Queste peculiarità del pittore sono state oggetto di interesse per lo scrittore francese Marcel Proust. Egli nel suo capolavoro “Alla ricerca del tempo perduto” respira le atmosfere di Vermeer. I suoi interni comunicanti, il senso della sospensione temporale, i suoni attutiti. Entrambi si affidano a quel silenzio. Proust nei suoi scambi epistolari cita l’artista e accoglie il suo sentire, prendendone ispirazione, secondo lo studioso Giovanni Macchia.

L’adesione alla rivelazione che la bellezza sia un enigma. La monotonia e la ripetitività dei soggetti tesi a suggerire un’unica realtà, come frammenti di uno unico corpus. L’impressione del colore che rende suggestiva e densa di mistero l’atmosfera del quadro. Un silenzio che filtra intellettualmente e catapulta le figure in una dimensione parallela. Questo processo affascina Proust che cercherà di coglierne l’essenza. Giovanni Macchia sostiene che lo scrittore ne sarà influenzato.

In particolare l’episodio della morte di Bergotte, all’interno del romanzo, è scaturito da uno stato d’animo dell’autore durante una visita a una mostra di quadri del pittore. Oramai malato, subisce la fascinazione di quelle tele silenziose, di quella sensazione di una ineluttabilità. Una irresistibile attrazione verso il nulla.

Nelle sue stesse parole Proust sottolinea come i soggetti delle rappresentazioni di Vermeer siano simboli: stessa donna, stesso tavolo, stessa unica e nuova bellezza.
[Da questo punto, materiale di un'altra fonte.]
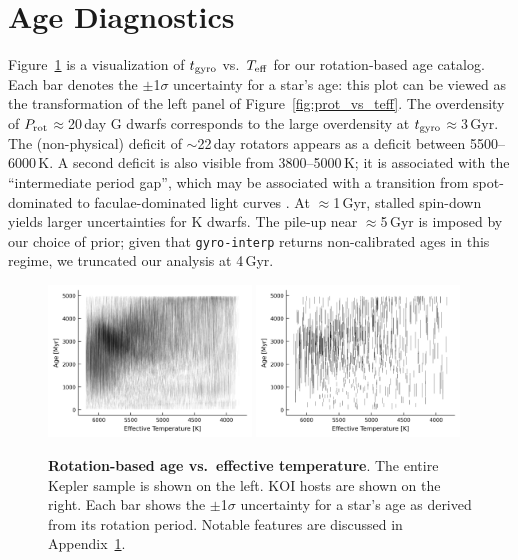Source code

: \documentclass[11pt,twocolumn,tighten]{aastex63}
\begin{document}
\section{Age Diagnostics}
\label{app:age_diagnostic}

Figure~\ref{fig:gyroage_vs_teff} is a visualization of $t_{\rm gyro}$
vs.~$T_{\rm eff}$ for our rotation-based age catalog. 
Each bar denotes the $\pm$1$\sigma$ uncertainty for a star's
age:
this plot can be viewed as the transformation of
the left panel of Figure~\ref{fig:prot_vs_teff}.
The overdensity of $P_{\rm rot}$$\approx$20\,day G dwarfs corresponds
to the large overdensity at $t_{\rm gyro}$$\approx$3\,Gyr.
The (non-physical) deficit of $\sim$22\,day rotators appears as a
deficit between 5500--6000\,K.
A second deficit is also visible from 3800--5000\,K;
it is associated with the ``intermediate period gap'', which may be
associated with a transition from spot-dominated to faculae-dominated
light curves \citep[e.g.][]{Reinhold2019}.
At $\approx$1\,Gyr, stalled spin-down yields larger uncertainties for
K dwarfs.
The pile-up near $\approx$5\,Gyr is imposed by our choice of prior;
given that \texttt{gyro-interp} returns non-calibrated ages in this
regime, we truncated our analysis at 4\,Gyr.

\begin{figure}[!t]
  \begin{center}
    \leavevmode
        \includegraphics[width=0.48\textwidth]{gyroage_vs_teff_errs_linear.png}
    \includegraphics[width=0.48\textwidth]{gyroage_vs_teff_errs_showplanets_linear.png}
  \end{center}
  \vspace{-0.6cm}
  \caption{
    {\bf Rotation-based age vs.~effective temperature}.
    The entire Kepler sample is shown on the left.
    KOI hosts are shown on the right.
    Each bar shows the $\pm$1$\sigma$ uncertainty for a star's age as
    derived from its rotation period.  
    Notable features are discussed in
    Appendix~\ref{app:age_diagnostic}.
    \label{fig:gyroage_vs_teff}
  }
\end{figure}
\end{document}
Un’affinità elettiva quella tra Proust e Vermeer. Lo scrittore assorbe il suo essere e lo contestualizza nel suo mondo e nel suo operato.

Basta che un rumore, un odore, già uditi o respirati un tempo, lo siano di nuovo, nel passato e insieme nel presente, reali senza essere attuali, ideali senza essere astratti, perché subito l’essenza permanente, e solitamente nascosta, delle cose sia liberata, e il nostro vero io che, talvolta da molto tempo, sembrava morto, anche se non lo era ancora del tutto, si svegli, si animi ricevendo il celeste nutrimento che gli è così recato. Un istante affrancato dall’ordine del tempo ha ricreato in noi, perché lo si avverta, l’uomo affrancato dall’ordine del tempo”.